I can see the enzymes in my vomit as I regurgitate every bit of my dinner. I can literally see the sweetcorn from the pizza Nashwa made. It was such a nice pizza.

And my back fucking burns. My scars are extra sensitive tonight.

"Don't talk," Grisha ushers, rubbing my back once again. He tied my hair up using my hair tie very badly, but it's the thought that counts. "You're coming back into my bed. Stop trying to do this shit alone, baby."

Honestly? These bad dreams occur so much that I don't know how to feel any more. I'm crying without the tight feeling suffocating my throat. I'm breathing faster and faster without anxiety clawing at my insides. My heart is racing without my thoughts scattering.

I feel myself fall away piece by piece.

But when I lock eyes with him, something revives me– my emotions.

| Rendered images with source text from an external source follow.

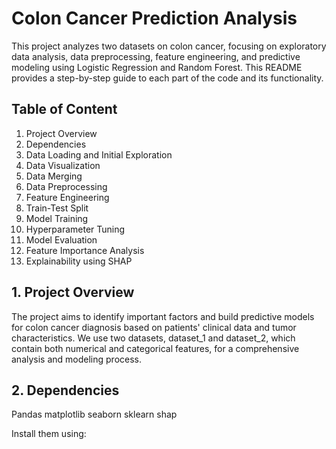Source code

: # Colon Cancer Prediction Analysis
This project analyzes two datasets on colon cancer, focusing on exploratory data analysis, data preprocessing, feature engineering, and predictive modeling using Logistic Regression and Random Forest. This README provides a step-by-step guide to each part of the code and its functionality.

## Table of Content
1. Project Overview
2. Dependencies
3. Data Loading and Initial Exploration
4. Data Visualization
5. Data Merging
6. Data Preprocessing
7. Feature Engineering
8. Train-Test Split
9. Model Training
10. Hyperparameter Tuning
11. Model Evaluation
12. Feature Importance Analysis
13. Explainability using SHAP

## 1. Project Overview
The project aims to identify important factors and build predictive models for colon cancer diagnosis based on patients' clinical data and tumor characteristics. We use two datasets, dataset_1 and dataset_2, which contain both numerical and categorical features, for a comprehensive analysis and modeling process.

## 2. Dependencies
Pandas
matplotlib
seaborn
sklearn
shap

Install them using:

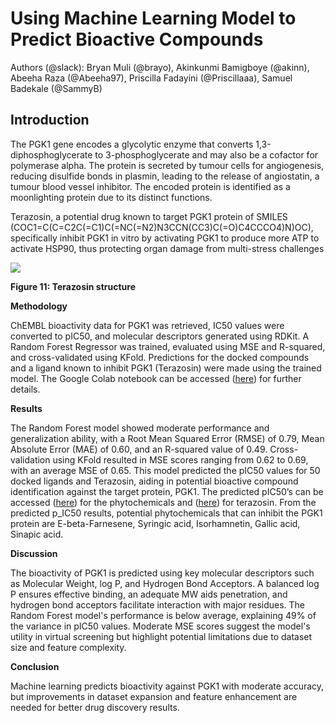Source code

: <!--StartFragment-->


# **Using Machine Learning Model to Predict Bioactive Compounds** 


Authors (@slack): Bryan Muli (@brayo), Akinkunmi Bamigboye (@akinn), Abeeha Raza (@Abeeha97), Priscilla Fadayini (@Priscillaaa), Samuel Badekale (@SammyB)


## **Introduction** 

The PGK1 gene encodes a glycolytic enzyme that converts 1,3-diphosphoglycerate to 3-phosphoglycerate and may also be a cofactor for polymerase alpha. The protein is secreted by tumour cells for angiogenesis, reducing disulfide bonds in plasmin, leading to the release of angiostatin, a tumour blood vessel inhibitor. The encoded protein is identified as a moonlighting protein due to its distinct functions.

Terazosin, a potential drug known to target PGK1 protein of SMILES (COC1=C(C=C2C(=C1)C(=NC(=N2)N3CCN(CC3)C(=O)C4CCCO4)N)OC), specifically inhibit PGK1 in vitro by activating PGK1 to produce more ATP to activate HSP90, thus protecting organ damage from multi-stress challenges

![](https://lh7-rt.googleusercontent.com/docsz/AD_4nXfc0G6BLP5ibGAVGx-1h0c0yOLrhamMKn6qdzeWmJZ88fuzH8oJWJ0h37vOflKrB-UOLTqP20SMKYDxM6B1SYU7j1pOdb2h2xZhG_UeZRcrJ10kC_skWHxR4FU6Wkt9M6NKObl-eDHM2Kma59kzBJmKCByma8yvdXX7FPDZSA?key=9OHSq5zjQKYauXezibhhwQ)

**Figure 11: Terazosin structure**

**Methodology**

ChEMBL bioactivity data for PGK1 was retrieved, IC50 values were converted to pIC50, and molecular descriptors generated using RDKit. A Random Forest Regressor was trained, evaluated using MSE and R-squared, and cross-validated using KFold. Predictions for the docked compounds and a ligand known to inhibit PGK1 (Terazosin) were made using the trained model. The Google Colab notebook can be accessed ([here](https://github.com/Fadayini-Priscilla/hackbio-cancer-internship/blob/0e39c406c77d21650ff205831520d2fef3a5f9c3/Targeting%20PGK1%20in%20Breast%20Cancer%20(Docking%20Pipeline%20and%20Machine%20Learning)/Machine%20Learning%20Code%20for%20PGK1.ipynb)) for further details.

**Results**

The Random Forest model showed moderate performance and generalization ability, with a Root Mean Squared Error (RMSE) of 0.79, Mean Absolute Error (MAE) of 0.60, and an R-squared value of 0.49. Cross-validation using KFold resulted in MSE scores ranging from 0.62 to 0.69, with an average MSE of 0.65. This model predicted the pIC50 values for 50 docked ligands and Terazosin, aiding in potential bioactive compound identification against the target protein, PGK1. The predicted pIC50’s can be accessed ([here](https://github.com/Fadayini-Priscilla/hackbio-cancer-internship/blob/7eb1a6fc6b046683f8ddc9087eb861f18f435c86/Targeting%20PGK1%20in%20Breast%20Cancer%20(Docking%20Pipeline%20and%20Machine%20Learning)/Phytochemicals%20Predicted%20pIC50.md)) for the phytochemicals and ([here](https://github.com/Fadayini-Priscilla/hackbio-cancer-internship/blob/d26aa738cad81ff0c83cc0108555c225a8d782b6/Targeting%20PGK1%20in%20Breast%20Cancer%20(Docking%20Pipeline%20and%20Machine%20Learning)/Terazosin%20Predicted%20pIC50.md)) for terazosin. From the predicted p_IC50 results, potential phytochemicals that can inhibit the PGK1 protein are E-beta-Farnesene, Syringic acid, Isorhamnetin, Gallic acid, Sinapic acid.

**Discussion**

The bioactivity of PGK1 is predicted using key molecular descriptors such as Molecular Weight, log P, and Hydrogen Bond Acceptors. A balanced log P ensures effective binding, an adequate MW aids penetration, and hydrogen bond acceptors facilitate interaction with major residues. The Random Forest model's performance is below average, explaining 49% of the variance in pIC50 values. Moderate MSE scores suggest the model's utility in virtual screening but highlight potential limitations due to dataset size and feature complexity.

**Conclusion**

Machine learning predicts bioactivity against PGK1 with moderate accuracy, but improvements in dataset expansion and feature enhancement are needed for better drug discovery results.



<!--EndFragment-->
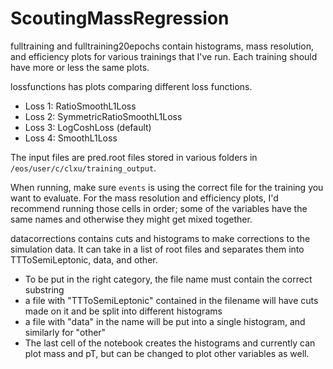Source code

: # ScoutingMassRegression

fulltraining and fulltraining20epochs contain histograms, mass resolution, and efficiency plots for various trainings that I've run. Each training should have more or less the same plots. 

lossfunctions has plots comparing different loss functions. 
 - Loss 1: RatioSmoothL1Loss
 - Loss 2: SymmetricRatioSmoothL1Loss
 - Loss 3: LogCoshLoss (default)
 - Loss 4: SmoothL1Loss

The input files are pred.root files stored in various folders in `/eos/user/c/clxu/training_output`.

When running, make sure `events` is using the correct file for the training you want to evaluate. For the mass resolution and efficiency plots, I'd recommend running those cells in order; some of the variables have the same names and otherwise they might get mixed together.

datacorrections contains cuts and histograms to make corrections to the simulation data. It can take in a list of root files and separates them into TTToSemiLeptonic, data, and other. 
 - To be put in the right category, the file name must contain the correct substring
  - a file with "TTToSemiLeptonic" contained in the filename will have cuts made on it and be split into different histograms
  - a file with "data" in the name will be put into a single histogram, and similarly for "other"
 - The last cell of the notebook creates the histograms and currently can plot mass and pT, but can be changed to plot other variables as well.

Maybe it's my unconscious mind begging for his attention. Maybe I'm not really traumatised. Maybe I'm just a really fucking normal person and I love to be dramatic. Maybe I'm histrionic. Maybe I just love the feeling of him being concerned and caring for me.

All these maybes. Hypotheticals.

But there isn't one solid belief inside me.

What if I really am attention-seeking?

Pushing his hand off of me, I say, "I'm fine, you–" I throw up one last time, " –you can–"

He pulls my dirty chin to his. "If you tell me to fucking go, I will–"

"Go," I say, my stomach heaving more food out, all over his hands.

"Fucks sake, Devi," he says as he washes his hands quickly before returning to me, "stop pushing me away."

But I'm attention-seeking. My emotions are turned off until you're in my radius. You don't want an attention seeker.

Then he quickly adds, "And no more sweetcorn for dinner."

My gaze shoots to him and suddenly I feel even more guilty for letting him stay with me during this disgusting scene.

He quickly corrects himself. "I was kidding, baby."

"Are you sure?" I blubber, on the verge of crying more. And I do. I'm crying even more when I say, "So I'm still allowed sweetcorn?"

"Of course," he says, cocking his head. "I had no idea you loved sweetcorn so much."

Looking at him with tears streaming down my face, I say, "I don't."

He covers his mouth with his hand making me frown. I see a smile peeking through his fingers.

"Hey, don't laugh!"

"I'm not," he lies.

"Liar," I scowl.

My legs shake as I stretch my arm out to get a wad of toilet roll. Grisha grabs it first and wipes my mouth very slowly. It feels nice. Then he gets another chunk of tissues and wets it with warm water before using it to wipe my mouth.